**Action item:** Beginning with the opening line of the entries, return every line through the one containing "6. &Præelécta sola soli\\", both included, and nothing else. Omit pictures.

☆ ☆ ☆ ☆ ☆

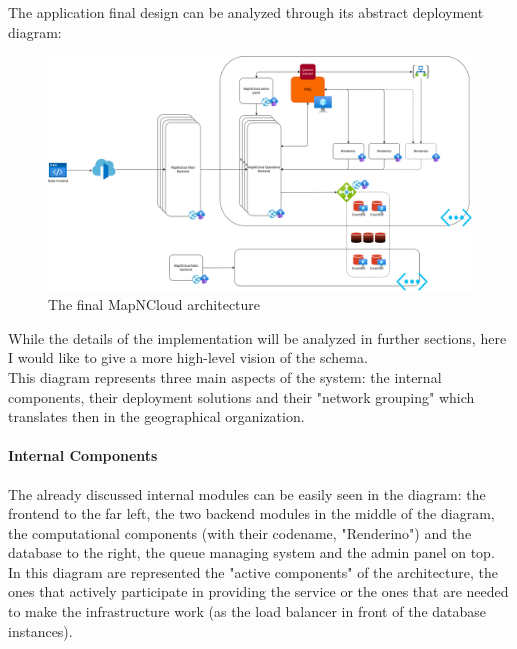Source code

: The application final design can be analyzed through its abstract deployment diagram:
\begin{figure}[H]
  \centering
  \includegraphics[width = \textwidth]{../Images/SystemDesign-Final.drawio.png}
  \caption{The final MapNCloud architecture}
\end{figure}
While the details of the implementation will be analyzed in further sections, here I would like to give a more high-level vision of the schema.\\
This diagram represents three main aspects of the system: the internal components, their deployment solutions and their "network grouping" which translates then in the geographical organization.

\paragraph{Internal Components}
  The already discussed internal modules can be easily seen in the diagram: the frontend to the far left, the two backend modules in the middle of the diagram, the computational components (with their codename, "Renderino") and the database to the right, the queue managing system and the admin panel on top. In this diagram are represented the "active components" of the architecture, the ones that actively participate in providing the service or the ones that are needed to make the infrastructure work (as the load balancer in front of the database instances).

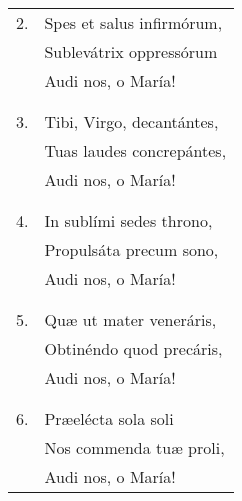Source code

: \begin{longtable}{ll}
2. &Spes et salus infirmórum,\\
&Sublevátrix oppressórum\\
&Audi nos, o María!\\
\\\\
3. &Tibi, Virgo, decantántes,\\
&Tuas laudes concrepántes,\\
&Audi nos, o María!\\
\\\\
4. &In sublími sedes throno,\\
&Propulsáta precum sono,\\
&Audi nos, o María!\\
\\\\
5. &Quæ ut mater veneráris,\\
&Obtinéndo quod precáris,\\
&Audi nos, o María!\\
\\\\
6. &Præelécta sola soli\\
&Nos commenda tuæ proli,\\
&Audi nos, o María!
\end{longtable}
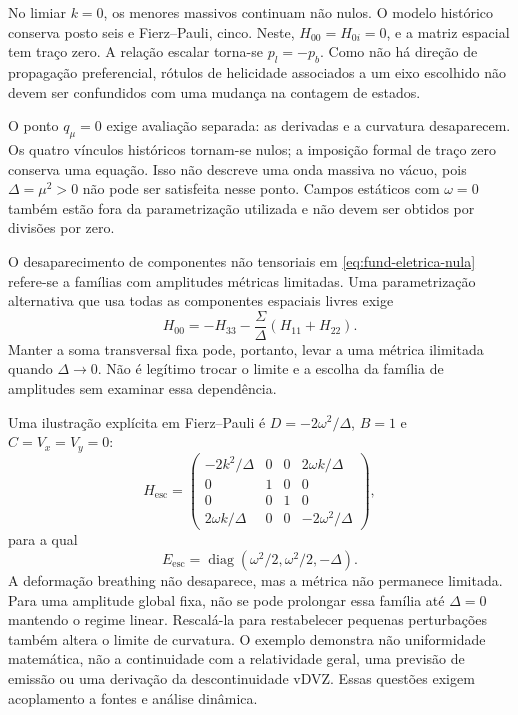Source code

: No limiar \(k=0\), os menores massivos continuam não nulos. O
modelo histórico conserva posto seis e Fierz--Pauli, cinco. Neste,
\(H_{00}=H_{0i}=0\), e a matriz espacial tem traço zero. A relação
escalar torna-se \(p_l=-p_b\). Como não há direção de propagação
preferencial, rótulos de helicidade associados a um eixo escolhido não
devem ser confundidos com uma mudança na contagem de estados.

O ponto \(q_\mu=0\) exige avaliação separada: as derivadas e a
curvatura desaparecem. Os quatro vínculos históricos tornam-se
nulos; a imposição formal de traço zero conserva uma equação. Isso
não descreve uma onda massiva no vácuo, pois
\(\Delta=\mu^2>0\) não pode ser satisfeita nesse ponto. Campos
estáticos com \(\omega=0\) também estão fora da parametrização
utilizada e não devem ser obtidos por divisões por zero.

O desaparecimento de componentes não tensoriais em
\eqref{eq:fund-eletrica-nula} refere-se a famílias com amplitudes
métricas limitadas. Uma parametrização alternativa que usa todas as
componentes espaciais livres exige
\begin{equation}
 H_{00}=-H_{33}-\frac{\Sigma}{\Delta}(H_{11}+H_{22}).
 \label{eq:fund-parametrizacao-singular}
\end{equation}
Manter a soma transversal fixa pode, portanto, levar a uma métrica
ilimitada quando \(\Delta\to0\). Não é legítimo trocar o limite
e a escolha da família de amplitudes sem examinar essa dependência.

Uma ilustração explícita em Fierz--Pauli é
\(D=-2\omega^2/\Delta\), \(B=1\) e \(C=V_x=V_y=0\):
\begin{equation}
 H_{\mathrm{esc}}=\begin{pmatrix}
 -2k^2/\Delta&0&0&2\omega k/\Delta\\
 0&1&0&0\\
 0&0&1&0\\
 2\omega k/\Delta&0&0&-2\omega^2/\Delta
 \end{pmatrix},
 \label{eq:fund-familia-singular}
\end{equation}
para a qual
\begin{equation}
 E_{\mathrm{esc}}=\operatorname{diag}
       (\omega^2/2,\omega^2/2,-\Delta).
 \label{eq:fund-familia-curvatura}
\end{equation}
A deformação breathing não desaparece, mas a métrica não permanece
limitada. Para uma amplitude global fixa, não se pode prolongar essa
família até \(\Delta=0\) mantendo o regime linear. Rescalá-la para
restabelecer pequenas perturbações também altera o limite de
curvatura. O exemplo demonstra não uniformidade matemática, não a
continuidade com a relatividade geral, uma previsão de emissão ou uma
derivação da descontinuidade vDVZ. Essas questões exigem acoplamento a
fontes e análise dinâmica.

☆ ☆ ☆ ☆ ☆

**The answer:**
Source code

: The application final design can be analyzed through its abstract deployment diagram:
\begin{figure}[H]
  \centering
  \includegraphics[width = \textwidth]{../Images/SystemDesign-Final.drawio.png}
  \caption{The final MapNCloud architecture}
\end{figure}
While the details of the implementation will be analyzed in further sections, here I would like to give a more high-level vision of the schema.\\
This diagram represents three main aspects of the system: the internal components, their deployment solutions and their "network grouping" which translates then in the geographical organization.

\paragraph{Internal Components}
  The already discussed internal modules can be easily seen in the diagram: the frontend to the far left, the two backend modules in the middle of the diagram, the computational components (with their codename, "Renderino") and the database to the right, the queue managing system and the admin panel on top. In this diagram are represented the "active components" of the architecture, the ones that actively participate in providing the service or the ones that are needed to make the infrastructure work (as the load balancer in front of the database instances).

Source code

: \begin{longtable}{ll}
2. &Spes et salus infirmórum,\\
&Sublevátrix oppressórum\\
&Audi nos, o María!\\
\\\\
3. &Tibi, Virgo, decantántes,\\
&Tuas laudes concrepántes,\\
&Audi nos, o María!\\
\\\\
4. &In sublími sedes throno,\\
&Propulsáta precum sono,\\
&Audi nos, o María!\\
\\\\
5. &Quæ ut mater veneráris,\\
&Obtinéndo quod precáris,\\
&Audi nos, o María!\\
\\\\
6. &Præelécta sola soli\\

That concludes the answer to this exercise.